Much of queer work, especially visible queer work, centres on the issue of “identity”. That is, queerness is most often thought of as an identity regarding either sexuality or gender. However, the term has collected many more dimensions across many disciplines. It has found itself characterising a broader sense of difference. It has focused on a project of taking apart established notions that seem immovably concrete. This advancement within the queer project lends itself to the visions of José Esteban Muñoz’s queer utopia, where its aims are no longer entrapped in the confines of the present and its problematic practicalities, but rather further outward toward the queer horizon. Queerness is a futurity we keep reaching toward (and never quite touch) through continuous de-stabilisation of accepted foundations. That is where and how we wish to orient ourselves and direct our work. The process of destabilising our existing structures—queering—is most effective when the epicentres of disruption occur in a multitude of places. Thus, there are an innumerable number of ways to work toward our queer future.
With this in mind, my essay means to explore the progression of the queer project specifically through asexuality. Asexuality provides an initial crack in the presumption of sexuality as inherent to every and all human beings.
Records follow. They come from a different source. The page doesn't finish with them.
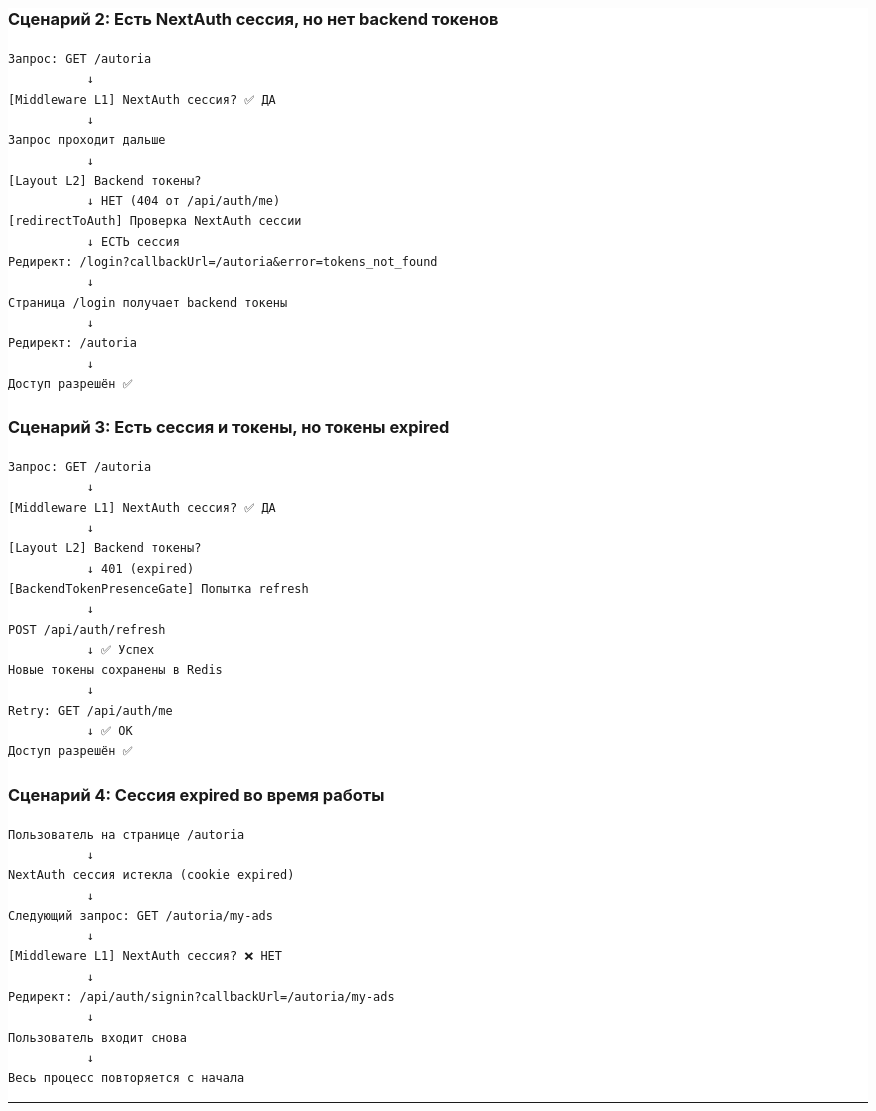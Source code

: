 ### Сценарий 2: Есть NextAuth сессия, но нет backend токенов

```
Запрос: GET /autoria
           ↓
[Middleware L1] NextAuth сессия? ✅ ДА
           ↓
Запрос проходит дальше
           ↓
[Layout L2] Backend токены?
           ↓ НЕТ (404 от /api/auth/me)
[redirectToAuth] Проверка NextAuth сессии
           ↓ ЕСТЬ сессия
Редирект: /login?callbackUrl=/autoria&error=tokens_not_found
           ↓
Страница /login получает backend токены
           ↓
Редирект: /autoria
           ↓
Доступ разрешён ✅
```

### Сценарий 3: Есть сессия и токены, но токены expired

```
Запрос: GET /autoria
           ↓
[Middleware L1] NextAuth сессия? ✅ ДА
           ↓
[Layout L2] Backend токены?
           ↓ 401 (expired)
[BackendTokenPresenceGate] Попытка refresh
           ↓
POST /api/auth/refresh
           ↓ ✅ Успех
Новые токены сохранены в Redis
           ↓
Retry: GET /api/auth/me
           ↓ ✅ OK
Доступ разрешён ✅
```

### Сценарий 4: Сессия expired во время работы

```
Пользователь на странице /autoria
           ↓
NextAuth сессия истекла (cookie expired)
           ↓
Следующий запрос: GET /autoria/my-ads
           ↓
[Middleware L1] NextAuth сессия? ❌ НЕТ
           ↓
Редирект: /api/auth/signin?callbackUrl=/autoria/my-ads
           ↓
Пользователь входит снова
           ↓
Весь процесс повторяется с начала
```

---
The contestation of its status as a queer identity label provides insight into the limitations of centering queerness on sexuality. While denying the asexual as queer invalidates an individual who also feels coerced and Othered by the expectations, pressures, and judgements of compulsory heterosexuality, accepting them as having a queer sexuality also misunderstands where they stand in relation to sexuality. Descriptions of the asexual or what it means to be asexual, both past and present, are wholly inadequate. While in the past, asexuality was highly pathologized as deficiency and disorder, the present also fails to address the underlying central issue: our language itself. That is, the assumption that all human beings are sexual beings is embedded within the fabric of the language we use to discuss queerness itself. Asexuality is often classified as another non-normative sexuality. In the absence of adequate terminology, belying a flawed foundation in conceptualisation, the asexual who is oriented away from sexuality is instead still defined in terms of sexuality—that is as a “lack of ” sexual attraction. Rather than question the implicit sexual nature of our idea of the human and the resulting sexed language, we are meant to accept the asexual’s status as the messy paradox of a non-sexual sexuality.
The resolution of this indeterminate status of the asexual is in the realisation of its queer potentiality. Instead of forcing the asexual and asexuality to endure the discomfort of fetishised incomprehensibility, we reconsider or rather destabilise our notion regarding sexuality. In encountering the incomprehensible, instead of demanding the asexual be known to us, we reflect on our insistence on knowing. Here this resolution finds queer allies in the decolonial tradition, where such a move is precisely a move to destabilise the colonial interpretation of “knowing” which is predicated on the impulse to conquer and possess. My emphasis is on the idea that this move does not change the incomprehensibility of the asexual, but rather our attitudes toward the incomprehensible. Being unknown is not grounds for deficiency. It is, in fact, our source of power. And to wonder and reflect on the incomprehensibility, and accept that it is incomprehensible—treating incomprehensibility as a permanent state instead of a temporary one (and even a problem to be fixed), possibly for the first time—is what I believe to be what working toward queer utopia is about.